Il se trouve que, de plus, à cette époque, je suivais des cours de chinois, le soir, à la fac. Et, après quelques fouilles à la bibliothèque universitaire internationale, j’ai découvert qu’il s’était effectivement passionné pour la Chine durant plus de vingt ans et avait entretenu une abondante correspondance sur le sujet, particulièrement avec les jésuites, qui y étaient missionnaires. Son intérêt n’était donc pas du tout anecdotique, mais central.
Bien sûr, quand j’ai proposé d’écrire sur Leibniz et la Chine, personne ne m’a pris au sérieux, sauf Belaval, qui savait que je tenais une piste. Et, finalement, je me suis pris de fascination pour le personnage ! Pas vraiment pour sa personnalité : Leibniz avait, comme Kant, une vie bien réglée, il n’a jamais été marié, il a été fonctionnaire d’un prince, il a occupé son bureau à la bibliothèque du Brunswick-Lunebourg pendant quarante années…
Mais il avait pas mal voyagé en tant que diplomate et intellectuel, et correspondait avec un nombre infini de gens, parmi les plus grands esprits de son temps, aussi bien en allemand, en français, en italien qu’en latin. Ce qui m’a plu chez lui, c’était en fin de compte son approche du monde.

C’est-à-dire ?

Leibniz est un universaliste, qui construit un système capable de contenir tous les savoirs ensemble. Il est réellement le dernier encyclopédiste au sens de la Renaissance, le dernier érudit total à revendiquer le savoir universel. Après, on ne trouvera plus ce genre de savants à la Pic de la Mirandole, puisque, en voulant autonomiser la raison, les Lumières vont en fait scinder les sciences des autres savoirs.
Leibniz est donc le dernier à tout faire, non seulement des mathématiques, de la physique et de la philosophie, mais aussi du droit – il avait d’ailleurs soutenu une thèse –, de l’histoire – il est historiographe du prince et sera envoyé à Rome pour consulter les archives – ou encore de la philologie – il se passionnait pour les langues et s’était lancé à la quête d’une langue universelle. Et, dans chaque domaine, il visait à l’érudition, au sens positif du terme, c’est-à-dire pour penser le monde dans sa complexité et sa totalité.
Il m’a ainsi donné la conviction qu’il est possible de tout faire à la fois, dans mon cas aller en Afghanistan, faire la guerre, réfléchir à la philosophie, apprendre le persan, étudier l’Islam, etc. et que c’est bien de le faire puisque tout communique.
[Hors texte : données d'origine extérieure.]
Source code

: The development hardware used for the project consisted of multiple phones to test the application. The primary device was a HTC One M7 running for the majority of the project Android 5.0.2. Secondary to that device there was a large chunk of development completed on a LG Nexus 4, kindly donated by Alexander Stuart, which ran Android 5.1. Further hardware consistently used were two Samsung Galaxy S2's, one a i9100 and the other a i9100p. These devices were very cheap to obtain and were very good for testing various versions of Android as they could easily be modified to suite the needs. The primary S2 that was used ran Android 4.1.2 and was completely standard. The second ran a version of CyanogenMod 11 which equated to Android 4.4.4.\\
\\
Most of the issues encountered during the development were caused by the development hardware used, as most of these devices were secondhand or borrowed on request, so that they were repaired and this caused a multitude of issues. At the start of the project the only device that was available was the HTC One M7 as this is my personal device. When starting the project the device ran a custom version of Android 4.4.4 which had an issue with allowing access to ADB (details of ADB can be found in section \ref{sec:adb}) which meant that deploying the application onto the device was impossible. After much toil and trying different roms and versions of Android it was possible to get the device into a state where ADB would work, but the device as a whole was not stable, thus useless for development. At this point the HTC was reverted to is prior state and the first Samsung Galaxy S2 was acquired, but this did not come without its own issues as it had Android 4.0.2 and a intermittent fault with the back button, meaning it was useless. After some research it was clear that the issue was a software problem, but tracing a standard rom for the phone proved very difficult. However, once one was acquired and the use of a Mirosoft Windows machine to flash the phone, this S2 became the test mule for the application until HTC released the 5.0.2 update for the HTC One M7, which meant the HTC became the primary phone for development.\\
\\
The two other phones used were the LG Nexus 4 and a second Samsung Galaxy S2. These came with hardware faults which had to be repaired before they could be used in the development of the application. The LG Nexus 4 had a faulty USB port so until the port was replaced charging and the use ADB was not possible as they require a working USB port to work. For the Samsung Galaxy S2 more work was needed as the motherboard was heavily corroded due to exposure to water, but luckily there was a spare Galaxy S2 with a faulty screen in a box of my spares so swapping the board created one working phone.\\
Comme j’ai tendance à faire des correspondances entre des choses à première vue sans lien, grâce à Leibniz je peux me réclamer d’une figure tutélaire de la philosophie et des sciences.

Comment Leibniz résout-il l’apparent paradoxe d’être à la fois rationaliste et croyant ?

Il pense que la langue de Dieu est la raison et que, l’homme étant à l’image de Dieu, la raison est en chacun. Ce qui fait de lui un grand défenseur de l’identité de la nature humaine. Dans le contexte précolonial qui est le sien, c’est fondamental, Leibniz est un anticolonialiste par anticipation. C’est un anti-Montesquieu. Il ne croit pas aux cultures ni aux mentalités, dans lesquelles il ne voit qu’un simple habillage de la raison. Et, par conséquent, il ne croit pas à l’infériorité des races ou des cultures. Non parce qu’il serait bon ou relativiste, mais bien parce qu’il est profondément rationaliste : Dieu est rationnel, la création est rationnelle, l’homme est rationnel, et la raison et le bien sont une seule et même chose.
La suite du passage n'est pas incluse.